When we did a market analysis in Tolgee, we asked many companies how they solved localization in their project. We asked them what's their i18n tooling. Surprisingly a lot of companies maintain their custom solution. I've also set up f5bot to e-mail me when the i18n keyword appears in posts or comments on Reddit. Again, a lot of people share their custom i18n libraries or solutions. In this article, I want to explain why I recommend against creating your custom solution and show what challenges you will face when you decide to do so.
When developers think about localizing their projects, some think of i18n only as replacing a string with another translated into a selected language. But it's not that trivial. So let me show you what issues you will probably face when implementing your custom solution.
Basic i18n method
As a creator of a custom i18n solution, first of all, you would probably create some method that returns a translated string according to provided key. The header of such a function would probably be similar to the one below. I am going to use Typescript for code examples. However, it would look similar to any other programming language.
function translate(key: string, language: string): string;
We can define the translations inside the function body to keep it simple. Then we will find the value in the data of provided language. If the value is not there, let's return the key.
function translate(key: string, language: string): string {
const data = {
en: {
hello_world: 'Hello world!',
},
de: {
hello_world: 'Hallo Welt!',
},
};
return data[language]?.[key] || key;
}
OK, cool, that was simple. Now the complicated stuff comes.
Parameter interpolation
Sometimes we need to provide a parameter for our translation to be rendered. To do so, we have to define some syntax to tell which part of the translated string is a placeholder. Let's make everything wrapped in curly brackets as a parameter. So our data now look like this.
const data = {
en: {
hello_world: 'Hello world!',
hello: 'Hello {name}!',
},
de: {
hello_world: 'Hallo Welt!',
hello: 'Hallo {name}!',
},
};
Now we have to replace the params in our method. I'll leave the implementation to your imagination since I don't want to reinvent the wheel here. It's still nothing complicated. Or... Hmm.. Is it?
Escaping
What if some segment in my translated string looks precisely like a placeholder? You may say that this never happens. But what if? Then you have to introduce some way how to escape such sequences. Again. It's still doable, you may say. So let's go for another challenge.
HTML tags and XSS
What if you would like to add HTML tags to your translations? For example, you would like to make a single word
bold.
No problem, you may say. I am just appending the resulting string to DOM, so HTML is supported. But what if an
attacker sets his name to <b onmouseover="alert('Wufff!')">click me!</b>
. Ha! Now you have also to sanitize the HTML.
Plurals
Sometimes you would also like to render strings containing a plural form.
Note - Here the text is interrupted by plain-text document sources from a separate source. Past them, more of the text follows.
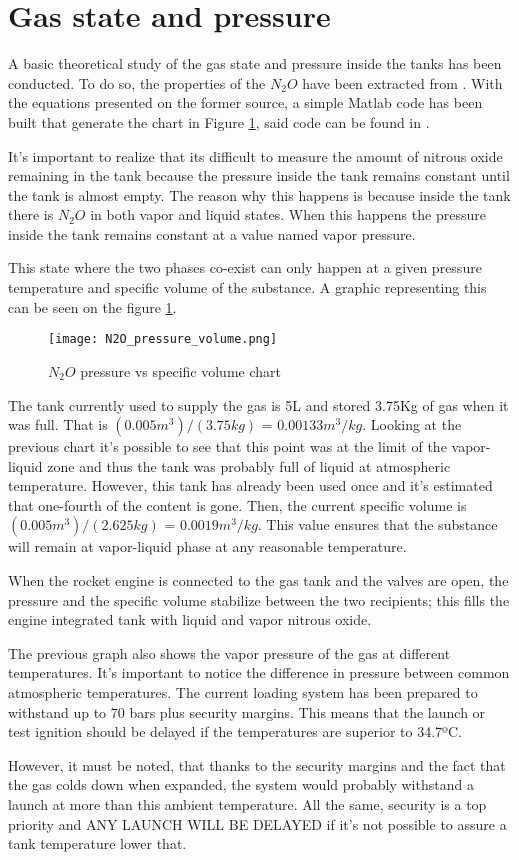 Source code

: 
\section*{Gas state and pressure}

A basic theoretical study of the gas state and pressure inside the tanks has been conducted. To do so, the properties of the $N_2O$ have been extracted from \cite{n2oReference}. With the equations presented on the former source, a simple Matlab code has been built that generate the chart in Figure \ref{fig:N2O_P_V_graph}, said code can be found in \cite{MatlabPVchart}.

It's important to realize that its difficult to measure the amount of nitrous oxide remaining in the tank because the pressure inside the tank remains constant until the tank is almost empty. The reason why this happens is because inside the tank there is $N_2O$ in both vapor and liquid states. When this happens the pressure inside the tank remains constant at a value named vapor pressure.

This state where the two phases co-exist can only happen at a given pressure temperature and specific volume of the substance. A graphic representing this can be seen on the figure \ref{fig:N2O_P_V_graph}.

\begin{figure}[h]
  \centering
  \texttt{[image: N2O\_pressure\_volume.png]}
  \caption{$N_2O$ pressure vs specific volume chart}
  \label{fig:N2O_P_V_graph}
\end{figure}

The tank currently used to supply the gas is 5L and stored 3.75Kg of gas when it was full. That is $(0.005 m^3) / (3.75 kg)$ = $0.00133 m^3/kg$. Looking at the previous chart it's possible to see that this point was at the limit of the vapor-liquid zone and thus the tank was probably full of liquid at atmospheric temperature. However, this tank has already been used once and it's estimated that one-fourth of the content is gone. Then, the current specific volume is $(0.005 m^3) / (2.625 kg)$ = $0.0019 m^3/kg$. This value ensures that the substance will remain at vapor-liquid phase at any reasonable temperature.

When the rocket engine is connected to the gas tank and the valves are open, the pressure and the specific volume stabilize between the two recipients; this fills the engine integrated tank with liquid and vapor nitrous oxide.

The previous graph also shows the vapor pressure of the gas at different temperatures. It's important to notice the difference in pressure between common atmospheric temperatures. The current loading system has been prepared to withstand up to 70 bars plus security margins. This means that the launch or test ignition should be delayed if the temperatures are superior to 34.7ºC.

However, it must be noted, that thanks to the security margins and the fact that the gas colds down when expanded, the system would probably withstand a launch at more than this ambient temperature. All the same, security is a top priority and ANY LAUNCH WILL BE DELAYED if it's not possible to assure a tank temperature lower that.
For example, consider a
string Peter has {count} dogs.
This works perfectly when the param count
is 0, 2, 3, ..., but when the count is 1, the sentence is incorrect.
Peter has 0 dogs.
Peter has 1 dogs. <-- Incorrect!
Peter has 2 dogs.
Peter has 3 dogs.
So we would like to return the correct result Peter has 1 dog.
Yes. In English, we can solve this by if/else
statements.
if (count === 1) {
return 'Peter has 1 dog.';
} else {
return `Peter has ${count} dog.`;
}
Haha! I don't need any i18n library, you may say. I am the king of my code, you may say!
But sadly, English is not the only language in the world. There are other languages—for example, Czech - my native language. There are more plural forms in Czech, so the code would look like this.
if (count === 1) {
return 'Peter má jednoho psa.';
} else if (count >= 2 && count <= 4) {
return 'Peter má ${count} psy.';
} else {
return 'Peter má ${count} psů.';
}
There are even more complicated plural forms in other languages. You can check all of them in unicode docs.
OK. You probably don't feel like implementing all the plural forms for different languages in your code. But let's say you want to. So you have your project translated into English, Spanish, and Czech. You added similar if statements in each occurrence, and everything works fine. Now you decided to localize your app to Arabic. Gotcha! Since all your plurals are defined in the code, you'll have a very tough time finding all the plurals in your code and adding Arabic forms.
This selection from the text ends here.